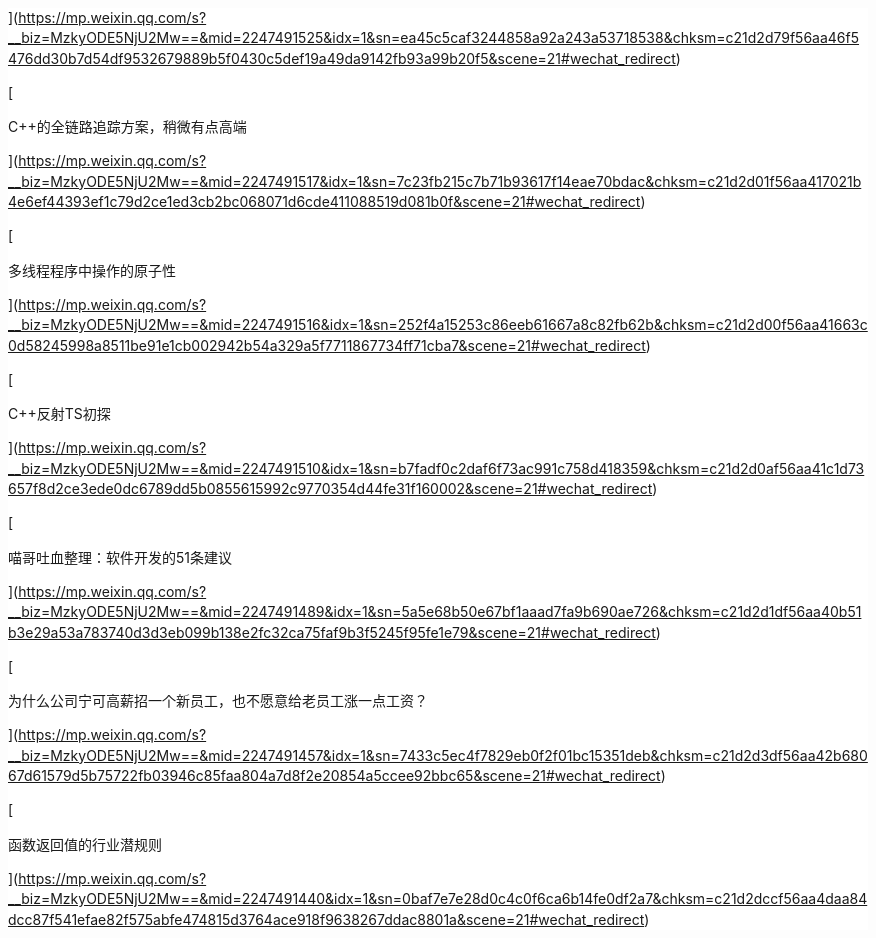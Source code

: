 

](https://mp.weixin.qq.com/s?__biz=MzkyODE5NjU2Mw==&mid=2247491525&idx=1&sn=ea45c5caf3244858a92a243a53718538&chksm=c21d2d79f56aa46f5476dd30b7d54df9532679889b5f0430c5def19a49da9142fb93a99b20f5&scene=21#wechat_redirect)

[

C++的全链路追踪方案，稍微有点高端



](https://mp.weixin.qq.com/s?__biz=MzkyODE5NjU2Mw==&mid=2247491517&idx=1&sn=7c23fb215c7b71b93617f14eae70bdac&chksm=c21d2d01f56aa417021b4e6ef44393ef1c79d2ce1ed3cb2bc068071d6cde411088519d081b0f&scene=21#wechat_redirect)

[

多线程程序中操作的原子性



](https://mp.weixin.qq.com/s?__biz=MzkyODE5NjU2Mw==&mid=2247491516&idx=1&sn=252f4a15253c86eeb61667a8c82fb62b&chksm=c21d2d00f56aa41663c0d58245998a8511be91e1cb002942b54a329a5f7711867734ff71cba7&scene=21#wechat_redirect)

[

C++反射TS初探



](https://mp.weixin.qq.com/s?__biz=MzkyODE5NjU2Mw==&mid=2247491510&idx=1&sn=b7fadf0c2daf6f73ac991c758d418359&chksm=c21d2d0af56aa41c1d73657f8d2ce3ede0dc6789dd5b0855615992c9770354d44fe31f160002&scene=21#wechat_redirect)

[

喵哥吐血整理：软件开发的51条建议



](https://mp.weixin.qq.com/s?__biz=MzkyODE5NjU2Mw==&mid=2247491489&idx=1&sn=5a5e68b50e67bf1aaad7fa9b690ae726&chksm=c21d2d1df56aa40b51b3e29a53a783740d3d3eb099b138e2fc32ca75faf9b3f5245f95fe1e79&scene=21#wechat_redirect)

[

为什么公司宁可高薪招一个新员工，也不愿意给老员工涨一点工资？



](https://mp.weixin.qq.com/s?__biz=MzkyODE5NjU2Mw==&mid=2247491457&idx=1&sn=7433c5ec4f7829eb0f2f01bc15351deb&chksm=c21d2d3df56aa42b68067d61579d5b75722fb03946c85faa804a7d8f2e20854a5ccee92bbc65&scene=21#wechat_redirect)

[

函数返回值的行业潜规则



](https://mp.weixin.qq.com/s?__biz=MzkyODE5NjU2Mw==&mid=2247491440&idx=1&sn=0baf7e7e28d0c4c0f6ca6b14fe0df2a7&chksm=c21d2dccf56aa4daa84dcc87f541efae82f575abfe474815d3764ace918f9638267ddac8801a&scene=21#wechat_redirect)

+++

Print the listing above in full, exactly as written. Omit any pictures.

Source code

: 

](https://mp.weixin.qq.com/s?__biz=MzkyODE5NjU2Mw==&mid=2247491525&idx=1&sn=ea45c5caf3244858a92a243a53718538&chksm=c21d2d79f56aa46f5476dd30b7d54df9532679889b5f0430c5def19a49da9142fb93a99b20f5&scene=21#wechat_redirect)

[

C++的全链路追踪方案，稍微有点高端



](https://mp.weixin.qq.com/s?__biz=MzkyODE5NjU2Mw==&mid=2247491517&idx=1&sn=7c23fb215c7b71b93617f14eae70bdac&chksm=c21d2d01f56aa417021b4e6ef44393ef1c79d2ce1ed3cb2bc068071d6cde411088519d081b0f&scene=21#wechat_redirect)

[

多线程程序中操作的原子性



](https://mp.weixin.qq.com/s?__biz=MzkyODE5NjU2Mw==&mid=2247491516&idx=1&sn=252f4a15253c86eeb61667a8c82fb62b&chksm=c21d2d00f56aa41663c0d58245998a8511be91e1cb002942b54a329a5f7711867734ff71cba7&scene=21#wechat_redirect)

[

C++反射TS初探



](https://mp.weixin.qq.com/s?__biz=MzkyODE5NjU2Mw==&mid=2247491510&idx=1&sn=b7fadf0c2daf6f73ac991c758d418359&chksm=c21d2d0af56aa41c1d73657f8d2ce3ede0dc6789dd5b0855615992c9770354d44fe31f160002&scene=21#wechat_redirect)

[

喵哥吐血整理：软件开发的51条建议



](https://mp.weixin.qq.com/s?__biz=MzkyODE5NjU2Mw==&mid=2247491489&idx=1&sn=5a5e68b50e67bf1aaad7fa9b690ae726&chksm=c21d2d1df56aa40b51b3e29a53a783740d3d3eb099b138e2fc32ca75faf9b3f5245f95fe1e79&scene=21#wechat_redirect)

[

为什么公司宁可高薪招一个新员工，也不愿意给老员工涨一点工资？



](https://mp.weixin.qq.com/s?__biz=MzkyODE5NjU2Mw==&mid=2247491457&idx=1&sn=7433c5ec4f7829eb0f2f01bc15351deb&chksm=c21d2d3df56aa42b68067d61579d5b75722fb03946c85faa804a7d8f2e20854a5ccee92bbc65&scene=21#wechat_redirect)

[

函数返回值的行业潜规则



](https://mp.weixin.qq.com/s?__biz=MzkyODE5NjU2Mw==&mid=2247491440&idx=1&sn=0baf7e7e28d0c4c0f6ca6b14fe0df2a7&chksm=c21d2dccf56aa4daa84dcc87f541efae82f575abfe474815d3764ace918f9638267ddac8801a&scene=21#wechat_redirect)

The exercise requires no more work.